## Instructions to follow
Count up the lines holding "rounded" in the material, then reply with only the number.

## Entries provided
=====

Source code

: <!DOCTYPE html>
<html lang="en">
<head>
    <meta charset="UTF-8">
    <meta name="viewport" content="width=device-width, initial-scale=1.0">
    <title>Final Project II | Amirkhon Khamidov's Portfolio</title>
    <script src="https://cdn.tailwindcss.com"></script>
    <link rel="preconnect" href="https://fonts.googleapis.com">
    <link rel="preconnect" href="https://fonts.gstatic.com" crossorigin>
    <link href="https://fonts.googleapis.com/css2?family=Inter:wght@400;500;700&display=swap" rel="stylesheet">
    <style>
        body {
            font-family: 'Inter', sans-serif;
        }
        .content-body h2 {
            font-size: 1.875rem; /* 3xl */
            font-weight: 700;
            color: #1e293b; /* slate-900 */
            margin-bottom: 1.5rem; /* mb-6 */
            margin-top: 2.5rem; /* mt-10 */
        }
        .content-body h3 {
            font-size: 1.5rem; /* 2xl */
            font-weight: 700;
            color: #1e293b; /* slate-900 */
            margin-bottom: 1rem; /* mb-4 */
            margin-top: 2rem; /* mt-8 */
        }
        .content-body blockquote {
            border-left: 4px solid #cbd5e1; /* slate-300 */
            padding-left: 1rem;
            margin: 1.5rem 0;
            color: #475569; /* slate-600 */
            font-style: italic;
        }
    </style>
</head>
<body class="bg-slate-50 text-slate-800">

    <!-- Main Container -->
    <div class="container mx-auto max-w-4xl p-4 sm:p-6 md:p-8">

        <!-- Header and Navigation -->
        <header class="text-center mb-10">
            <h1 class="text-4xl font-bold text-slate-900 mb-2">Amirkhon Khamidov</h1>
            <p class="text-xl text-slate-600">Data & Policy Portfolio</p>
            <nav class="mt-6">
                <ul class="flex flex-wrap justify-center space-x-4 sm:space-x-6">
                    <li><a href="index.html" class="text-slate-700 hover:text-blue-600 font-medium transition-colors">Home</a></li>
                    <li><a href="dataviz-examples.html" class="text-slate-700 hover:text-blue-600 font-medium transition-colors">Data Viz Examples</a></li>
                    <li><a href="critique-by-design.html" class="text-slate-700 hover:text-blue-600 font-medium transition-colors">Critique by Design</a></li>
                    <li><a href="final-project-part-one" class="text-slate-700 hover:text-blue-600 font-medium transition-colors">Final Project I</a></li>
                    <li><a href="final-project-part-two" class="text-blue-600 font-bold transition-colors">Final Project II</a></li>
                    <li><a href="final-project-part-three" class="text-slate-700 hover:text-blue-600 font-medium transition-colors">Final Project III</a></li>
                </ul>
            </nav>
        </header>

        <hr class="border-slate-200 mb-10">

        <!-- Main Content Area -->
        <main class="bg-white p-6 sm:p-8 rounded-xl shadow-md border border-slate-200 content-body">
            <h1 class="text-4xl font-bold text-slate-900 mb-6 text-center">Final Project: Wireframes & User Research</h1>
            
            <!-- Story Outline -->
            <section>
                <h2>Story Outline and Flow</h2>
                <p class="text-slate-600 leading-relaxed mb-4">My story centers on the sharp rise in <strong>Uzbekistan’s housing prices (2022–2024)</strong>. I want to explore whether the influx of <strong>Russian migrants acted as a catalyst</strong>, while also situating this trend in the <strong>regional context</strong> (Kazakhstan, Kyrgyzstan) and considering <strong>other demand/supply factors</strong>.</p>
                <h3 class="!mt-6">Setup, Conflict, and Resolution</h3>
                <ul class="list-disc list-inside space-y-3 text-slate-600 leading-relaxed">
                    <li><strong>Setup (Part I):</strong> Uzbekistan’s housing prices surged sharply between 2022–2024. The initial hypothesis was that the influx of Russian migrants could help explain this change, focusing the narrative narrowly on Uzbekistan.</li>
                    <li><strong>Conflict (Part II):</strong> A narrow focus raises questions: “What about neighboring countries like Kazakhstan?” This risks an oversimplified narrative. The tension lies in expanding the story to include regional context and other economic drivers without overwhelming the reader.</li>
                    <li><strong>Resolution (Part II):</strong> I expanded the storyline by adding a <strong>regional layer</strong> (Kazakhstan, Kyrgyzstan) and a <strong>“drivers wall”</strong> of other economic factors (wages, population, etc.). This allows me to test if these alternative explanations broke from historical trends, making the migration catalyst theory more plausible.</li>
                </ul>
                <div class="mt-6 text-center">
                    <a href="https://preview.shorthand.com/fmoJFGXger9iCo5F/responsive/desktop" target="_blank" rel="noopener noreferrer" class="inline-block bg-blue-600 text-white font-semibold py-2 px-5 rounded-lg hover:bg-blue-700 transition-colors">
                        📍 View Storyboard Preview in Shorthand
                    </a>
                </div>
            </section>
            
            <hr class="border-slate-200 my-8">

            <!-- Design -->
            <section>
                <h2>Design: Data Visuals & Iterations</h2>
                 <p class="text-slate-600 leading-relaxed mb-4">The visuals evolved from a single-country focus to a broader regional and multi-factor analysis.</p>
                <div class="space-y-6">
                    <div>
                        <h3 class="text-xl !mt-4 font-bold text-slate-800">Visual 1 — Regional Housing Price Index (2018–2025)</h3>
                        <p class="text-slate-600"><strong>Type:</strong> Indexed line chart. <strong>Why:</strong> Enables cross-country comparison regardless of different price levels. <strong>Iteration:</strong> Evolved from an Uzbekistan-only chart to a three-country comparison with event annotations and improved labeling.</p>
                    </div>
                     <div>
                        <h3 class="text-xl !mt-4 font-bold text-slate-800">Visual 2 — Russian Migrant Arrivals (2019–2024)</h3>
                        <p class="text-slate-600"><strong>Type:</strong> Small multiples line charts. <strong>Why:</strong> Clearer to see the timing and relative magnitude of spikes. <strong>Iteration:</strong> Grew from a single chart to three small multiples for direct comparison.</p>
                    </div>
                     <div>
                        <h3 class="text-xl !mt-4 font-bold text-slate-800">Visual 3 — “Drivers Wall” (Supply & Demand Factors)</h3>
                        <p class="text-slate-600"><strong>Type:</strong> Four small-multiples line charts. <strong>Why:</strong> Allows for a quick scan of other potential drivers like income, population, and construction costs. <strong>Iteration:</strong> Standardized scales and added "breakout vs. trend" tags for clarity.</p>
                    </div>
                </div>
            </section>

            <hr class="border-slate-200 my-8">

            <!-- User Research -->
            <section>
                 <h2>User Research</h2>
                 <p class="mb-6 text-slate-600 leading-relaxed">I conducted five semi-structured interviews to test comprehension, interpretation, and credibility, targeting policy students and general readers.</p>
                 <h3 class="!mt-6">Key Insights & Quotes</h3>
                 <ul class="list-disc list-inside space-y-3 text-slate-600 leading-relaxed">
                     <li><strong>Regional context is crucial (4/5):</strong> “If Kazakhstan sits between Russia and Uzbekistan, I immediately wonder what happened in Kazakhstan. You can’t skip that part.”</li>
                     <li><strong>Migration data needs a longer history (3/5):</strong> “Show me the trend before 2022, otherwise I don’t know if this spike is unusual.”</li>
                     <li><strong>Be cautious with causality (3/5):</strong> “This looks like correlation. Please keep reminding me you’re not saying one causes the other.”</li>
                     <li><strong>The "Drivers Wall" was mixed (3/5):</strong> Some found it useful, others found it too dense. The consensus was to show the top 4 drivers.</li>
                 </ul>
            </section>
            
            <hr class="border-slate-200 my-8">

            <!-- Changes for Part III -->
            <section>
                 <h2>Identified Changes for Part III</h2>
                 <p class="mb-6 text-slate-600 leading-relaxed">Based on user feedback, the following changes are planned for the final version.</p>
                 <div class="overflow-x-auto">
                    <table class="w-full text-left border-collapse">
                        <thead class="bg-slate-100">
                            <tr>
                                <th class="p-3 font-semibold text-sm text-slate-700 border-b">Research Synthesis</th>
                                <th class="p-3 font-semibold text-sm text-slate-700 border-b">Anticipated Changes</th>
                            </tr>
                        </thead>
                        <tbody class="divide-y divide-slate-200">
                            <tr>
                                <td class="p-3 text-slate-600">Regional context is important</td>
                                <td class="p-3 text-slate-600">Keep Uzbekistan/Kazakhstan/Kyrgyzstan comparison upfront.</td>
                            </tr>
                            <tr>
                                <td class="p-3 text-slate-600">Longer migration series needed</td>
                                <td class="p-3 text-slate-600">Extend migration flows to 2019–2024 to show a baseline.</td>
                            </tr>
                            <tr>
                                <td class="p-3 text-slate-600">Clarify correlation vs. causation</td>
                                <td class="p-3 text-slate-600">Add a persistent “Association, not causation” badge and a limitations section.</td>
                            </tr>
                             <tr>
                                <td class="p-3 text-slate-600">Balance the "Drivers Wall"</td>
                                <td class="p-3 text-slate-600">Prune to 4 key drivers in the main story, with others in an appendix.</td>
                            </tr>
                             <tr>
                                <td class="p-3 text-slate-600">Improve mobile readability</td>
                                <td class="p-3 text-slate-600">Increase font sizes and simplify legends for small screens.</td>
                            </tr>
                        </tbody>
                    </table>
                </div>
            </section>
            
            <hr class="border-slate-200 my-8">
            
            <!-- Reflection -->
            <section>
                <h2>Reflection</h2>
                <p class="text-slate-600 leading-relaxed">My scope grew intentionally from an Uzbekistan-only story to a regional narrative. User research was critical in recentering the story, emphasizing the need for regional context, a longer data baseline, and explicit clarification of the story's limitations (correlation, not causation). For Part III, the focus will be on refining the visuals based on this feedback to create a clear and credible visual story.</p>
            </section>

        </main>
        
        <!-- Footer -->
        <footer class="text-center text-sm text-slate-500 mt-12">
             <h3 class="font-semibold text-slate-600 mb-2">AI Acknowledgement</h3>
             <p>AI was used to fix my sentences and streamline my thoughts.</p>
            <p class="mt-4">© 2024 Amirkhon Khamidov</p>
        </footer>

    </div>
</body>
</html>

=====

## Response for this exercise
2